Well, that's an easy answer. Fermented feed is not designed for optimal growth it's designed for optimal health.
A simple example of this is simple volume/weight ratios. Let's say you have 2lbs of dry chicken feed split across two chickens, so each chicken gets 1lb of feed.
One lb of feed is our dry baseline, so it has a ratio of 100% nutrition/1 part weight/1 part volume. Each chicken can consume infinite nutrition but only limited amounts of volume, and to some degree, limited weight. So the dry feed has a ratio of 100%/1/1, and that's about what the chicken will eat in a day. They can only eat 1 part volume before they stop eating.

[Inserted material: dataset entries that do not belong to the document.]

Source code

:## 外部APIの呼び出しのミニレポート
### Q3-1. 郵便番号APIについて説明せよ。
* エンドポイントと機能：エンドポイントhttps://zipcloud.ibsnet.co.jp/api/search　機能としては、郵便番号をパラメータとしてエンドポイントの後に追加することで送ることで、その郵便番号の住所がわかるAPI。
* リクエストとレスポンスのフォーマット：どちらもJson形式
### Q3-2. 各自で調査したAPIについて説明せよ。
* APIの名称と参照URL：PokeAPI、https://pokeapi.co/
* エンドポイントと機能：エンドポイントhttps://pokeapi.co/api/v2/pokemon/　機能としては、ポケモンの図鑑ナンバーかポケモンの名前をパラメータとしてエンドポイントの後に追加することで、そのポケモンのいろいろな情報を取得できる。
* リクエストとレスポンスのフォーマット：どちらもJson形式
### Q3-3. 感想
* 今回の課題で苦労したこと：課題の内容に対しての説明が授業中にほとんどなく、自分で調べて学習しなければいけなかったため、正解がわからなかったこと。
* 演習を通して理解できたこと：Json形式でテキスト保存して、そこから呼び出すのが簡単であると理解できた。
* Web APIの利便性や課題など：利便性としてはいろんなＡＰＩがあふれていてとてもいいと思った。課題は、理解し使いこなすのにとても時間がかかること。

Then there's the 1lb of feed you ferment. It's nutritional content/absorption/etc and micro nutrients like antioxidants and good bacteria have increased to give a total increase of 10% additional nutrition. But it's volume has increased by double and it's weight has quadrupled. So the nutrition/volume/weight ratios go from 100/1/1 to 110/2/4.
So when you feed it out, the chicken on the dry feed consumes 1lb of dry feed, It gets 100 parts nutrition to it's one part volume. The chicken on the fermented feed gets 55 parts nutrition for the one part volume. But for the same amount of feed, you can feed the same chicken for two days instead of one. Chickens on FF tend to grow slower and eat less. They take longer to grow out and don't eat as much as quickly.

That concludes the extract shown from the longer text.